After the birth of your little bundle of sleeplessness, your estrogen levels return to normal and a myriad of wonderful things happen. Including depression, anxiety, irritability and exorbitant amounts of shedding hair. Many new moms feel like they are going completely bald! Fear not, you’ll be fine and this affects 60-70% of all new mothers. Your body just doesn’t need to worry about keeping you warm anymore and is diverting its energies into producing milk and keeping you awake.

A question we get a lot in the salon after (or shortly before) the baby arrives is whether or not to cut their hair short? Either from a desire to have something “easy” to manage or frustration over the abundant hair loss, many women consider this drastic transformation. Every person has an opinion on every topic and this one is no different but, for what it’s worth, here’s mine…

Whether prenatal or postpartum, you are NOT feeling like the most beautiful version of yourself at this point in time, neither are you at your most rational. This is not the time to make a dramatic change to your appearance, and I would say that this goes for your hair colour as well. I have had a pixie cut more than once in my life, as well as given birth to my son (luckily decades apart) and the one thing I know for sure, is that there is nothing easier than a ponytail or the “messy mom bun”! Additionally, there is nothing wash-and-wear about a short haircut, especially when you’re only getting 3 hours of sleep and haven’t showered in 4 days. You’re more likely to look like a stunned emu than the pinterest picture you showed your stylist.
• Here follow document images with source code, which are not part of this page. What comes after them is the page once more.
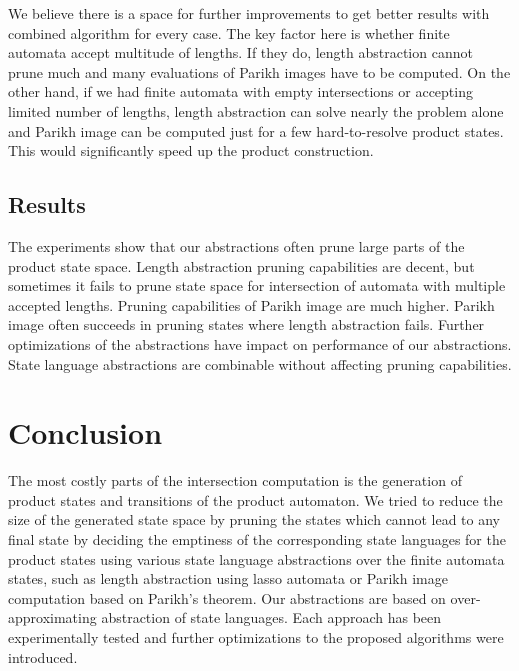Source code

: We believe there is a space for further improvements to get better results with combined algorithm for every case. The key factor here is whether finite automata accept multitude of lengths. If they do, length abstraction cannot prune much and many evaluations of Parikh images have to be computed. On the other hand, if we had finite automata with empty intersections or accepting limited number of lengths, length abstraction can solve nearly the problem alone and Parikh image can be computed just for a few hard-to-resolve product states. This would significantly speed up the product construction.

\section{Results}


The experiments show that our abstractions often prune large parts of the product state space. Length abstraction pruning capabilities are decent, but sometimes it fails to prune state space for intersection of automata with multiple accepted lengths. Pruning capabilities of Parikh image are much higher. Parikh image often succeeds in pruning states where length abstraction fails. Further optimizations of the abstractions have impact on performance of our abstractions. State language abstractions are combinable without affecting pruning capabilities.

\chapter{Conclusion}

The most costly parts of the intersection computation is the generation of product states and transitions of the product automaton. We tried to reduce the size of the generated state space by pruning the states which cannot lead to any final state by deciding the emptiness of the corresponding state languages for the product states using various state language abstractions over the finite automata states, such as length abstraction using lasso automata or Parikh image computation based on Parikh's theorem. Our abstractions are based on over-approximating abstraction of state languages. Each approach has been experimentally tested and further optimizations to the proposed algorithms were introduced.

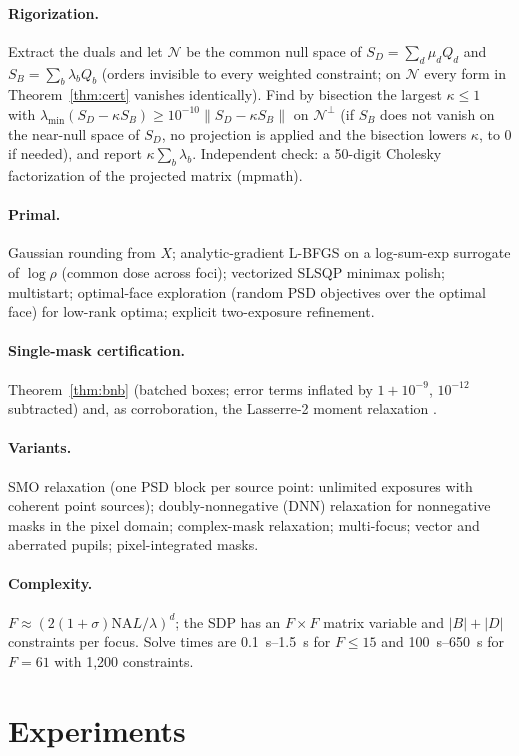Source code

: \documentclass[11pt,a4paper]{article}
\newcommand{\NA}{\mathrm{NA}}
\begin{document}
\paragraph{Rigorization.} Extract the duals and let $\mathcal N$ be the common null space of $S_D=\sum_d\mu_dQ_d$ and $S_B=\sum_b\lambda_bQ_b$ (orders invisible to every weighted constraint; on $\mathcal N$ every form in Theorem~\ref{thm:cert} vanishes identically). Find by bisection the largest $\kappa\le1$ with $\lambda_{\min}(S_D-\kappa S_B)\ge10^{-10}\|S_D-\kappa S_B\|$ on $\mathcal N^\perp$ (if $S_B$ does not vanish on the near-null space of $S_D$, no projection is applied and the bisection lowers $\kappa$, to $0$ if needed), and report $\kappa\sum_b\lambda_b$. Independent check: a 50-digit Cholesky factorization of the projected matrix (mpmath).
\paragraph{Primal.} Gaussian rounding from $X$; analytic-gradient L-BFGS on a log-sum-exp surrogate of $\log\rho$ (common dose across foci); vectorized SLSQP minimax polish; multistart; optimal-face exploration (random PSD objectives over the optimal face) for low-rank optima; explicit two-exposure refinement.
\paragraph{Single-mask certification.} Theorem~\ref{thm:bnb} (batched boxes; error terms inflated by $1+10^{-9}$, $10^{-12}$ subtracted) and, as corroboration, the Lasserre-2 moment relaxation \cite{lasserre2001}.
\paragraph{Variants.} SMO relaxation (one PSD block per source point: unlimited exposures with coherent point sources); doubly-nonnegative (DNN) relaxation for nonnegative masks in the pixel domain; complex-mask relaxation; multi-focus; vector and aberrated pupils; pixel-integrated masks.
\paragraph{Complexity.} $F\approx(2(1+\sigma)\NA L/\lambda)^d$; the SDP has an $F\times F$ matrix variable and $|B|+|D|$ constraints per focus. Solve times are \SIrange{0.1}{1.5}{s} for $F\le15$ and \SIrange{100}{650}{s} for $F=61$ with 1,200 constraints.

\section{Experiments}\label{sec:exp}
\end{document}
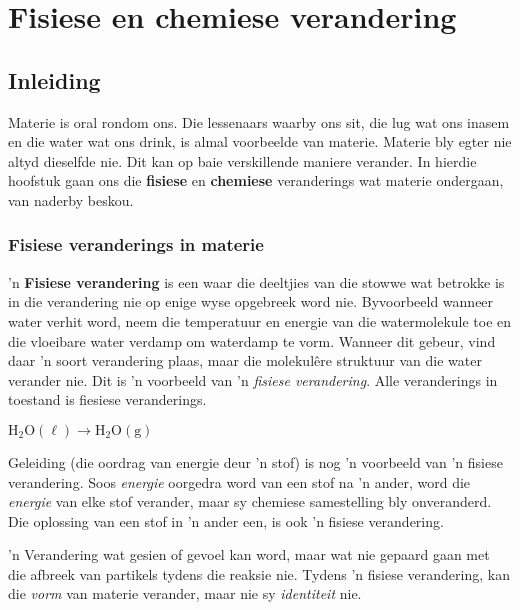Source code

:          \chapter{Fisiese en chemiese verandering}
    \label{m38709*cid1}
            \section{Inleiding}
            \nopagebreak


      \label{m38709*id62175}Materie is oral rondom ons. Die lessenaars waarby ons sit, die lug wat ons inasem en die water wat ons drink, is almal
voorbeelde van materie. Materie bly egter nie altyd dieselfde nie. Dit kan op baie verskillende
maniere verander. In hierdie hoofstuk gaan ons die \textbf{fisiese} en \textbf{chemiese} veranderings wat materie ondergaan, van naderby
beskou.\par 
{}
    \label{m38709*cid2}
            \subsection*{Fisiese veranderings in materie}
            \nopagebreak
      \label{m38709*id62200} 'n \textbf{Fisiese verandering} is een waar die deeltjies van die stowwe wat betrokke is in die verandering
nie op enige wyse opgebreek word nie. Byvoorbeeld wanneer water verhit word, neem die temperatuur en energie van
die watermolekule toe en die vloeibare water verdamp om waterdamp te vorm. Wanneer dit gebeur, vind daar  'n soort
verandering plaas, maar die molekulêre struktuur van die water verander nie. Dit is 'n voorbeeld van 'n \textsl{fisiese verandering}. Alle veranderings in toestand is fiesiese veranderings. \par 
      \label{m38709*id62556}$\text{H}{}_{2}\text{O}\left( \ell \right)\to \text{H}{}_{2}\text{O}\left(\text{g}\right)$
      \par 
      \label{m38709*id62600}Geleiding (die oordrag van energie deur 'n stof) is nog 'n voorbeeld van 'n fisiese verandering. Soos \textsl{energie} oorgedra word van een stof na 'n ander, word die \textsl{energie} van elke stof verander, maar sy chemiese samestelling bly onveranderd. Die oplossing van een stof in 'n ander een, is ook 'n fisiese verandering.\par 
\label{m38709*fhsst!!!underscore!!!id76}
  { \label{m38709*meaningfhsst!!!underscore!!!id76}
      'n Verandering wat gesien of gevoel kan word, maar wat nie gepaard gaan met die afbreek van partikels tydens die
reaksie nie. Tydens 'n fisiese verandering, kan die \textsl{vorm} van materie verander, maar nie sy \textsl{identiteit} nie. 
       } 

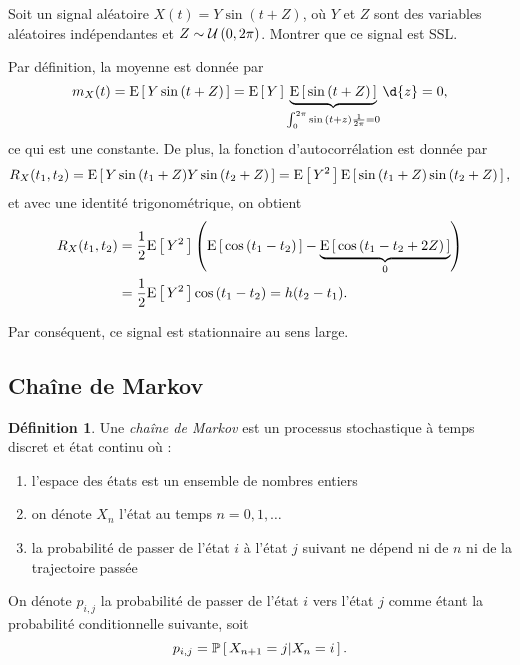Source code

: \documentclass[11pt]{article}
\makeatletter
\newcommand\Pg[2]{%
	\ensuremath{%
		\mathbb{P}\left[\,#1\middle\rvert#2\,\right]%
	}%
}%
\newcommand\Uni[2]{%
	\ensuremath{%
		\mathcal{U}\left(#1,#2\right)%
	}%
}%
\newcommand\Esp[1]{%
	\ensuremath{%
		\mathrm{E}\left[\,#1\,\right]%
	}%
}%
\theoremstyle{remark}
\theoremstyle{definition}
\newtheorem*{@definition}{Définition}
\newenvironment{definition}{%
	\begin{@definition}%
}{%
	\end{@definition}%
	\setcounter{property}{0}%
}
\makeatother
\begin{document}
\begin{exemple}
	Soit un signal aléatoire $X(t)=Y\sin{(t+Z)}$, où $Y$ et $Z$ sont des
	variables aléatoires indépendantes et $Z\sim\Uni{0}{2\pi}$. Montrer que ce
	signal est SSL.

	Par définition, la moyenne est donnée par
	\begin{equation*}
		m_X(t)
		=\Esp{Y\sin{(t+Z)}}
		=\Esp{Y}\underbrace{\Esp{\sin{(t+Z)}}}_{
			\int_0^{2\pi}\sin{(t+z)}\frac{1}{2\pi}=0}\d{z}
		=0,
	\end{equation*}
	ce qui est une constante. De plus, la fonction d'autocorrélation est donnée
	par
	\begin{equation*}
		R_X(t_1,t_2)
		=\Esp{Y\sin{(t_1+Z)}Y\sin{(t_2+Z)}}
		=\Esp{Y^2}\Esp{\sin{(t_1+Z)}\sin{(t_2+Z)}},
	\end{equation*}
	et avec une identité trigonométrique, on obtient
	\begin{equation*}
		\begin{split}
			R_X(t_1,t_2)
			&=\frac{1}{2}\Esp{Y^2}\left(
				\Esp{\cos{(t_1-t_2)}}-\underbrace{\Esp{\cos{(t_1-t_2+2Z)}}}_0
			\right)\\
			&=\frac{1}{2}\Esp{Y^2}\cos{(t_1-t_2)}
			=h(t_2-t_1).
		\end{split}
	\end{equation*}

	Par conséquent, ce signal est stationnaire au sens large.
\end{exemple}

\subsection{Chaîne de Markov}
\begin{definition}
	Une \textit{chaîne de Markov} est un processus stochastique à temps discret
	et état continu où :
	\begin{enumerate}
		\item l'espace des états est un ensemble de nombres entiers
		\item on dénote $X_n$ l'état au temps $n=0,1,\dots$
		\item la probabilité de passer de l'état $i$ à l'état $j$ suivant ne
		      dépend ni de $n$ ni de la trajectoire passée
	\end{enumerate}
\end{definition}

On dénote $p_{i,j}$ la probabilité de passer de l'état $i$ vers l'état $j$
comme étant la probabilité conditionnelle suivante, soit
\begin{equation*}
	p_{i,j}=\Pg{X_{n+1}=j}{X_n=i}.
\end{equation*}
\end{document}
There are a few things you can do to help yourself out through this disheveled era, first to retain as much hair as possible and second, to bring it back as soon as possible.

Good old diet and exercise; this ensures that you get the nutrients your body needs to sustain both you and baby. This may include continuing your existing vitamin supplements or possibly adding new ones. Talk to your doctor or naturopath and make sure you’re getting what you need. Getting out for some fresh air and a walk with the stroller will increase dopamine and serotonin levels and will go a long way to combatting those “baby blues”.

Brush your hair regularly and vigorously; yes, this will speed up the shedding process but it will also get it over with sooner. Additionally, stimulation of the scalp will bring blood flow to the skin surface, generate healthy oil production, and remove dead skin cells. All of which ensure the best possible environment for hair growth. Use a natural bristle brush and be sure to brush the surface of the scalp and not just the length of the hair. (See our upcoming article on Scalp Health and Its Impact on Hair Loss)

Finally, some products can help; shampoos designed to balance the pH of the scalp and clear away dead skin cells can help create that perfect environment I mentioned. There are also scalp products, such as THICK.AGAIN by Kevin Murphy, that contain the same ingredients and technology that is found in popular eyelash serums. These work by keeping the hair follicle in its growth phase longer before it goes dormant and eventually falls out to allow the previously shed hairs time to form a new follicle and regrow.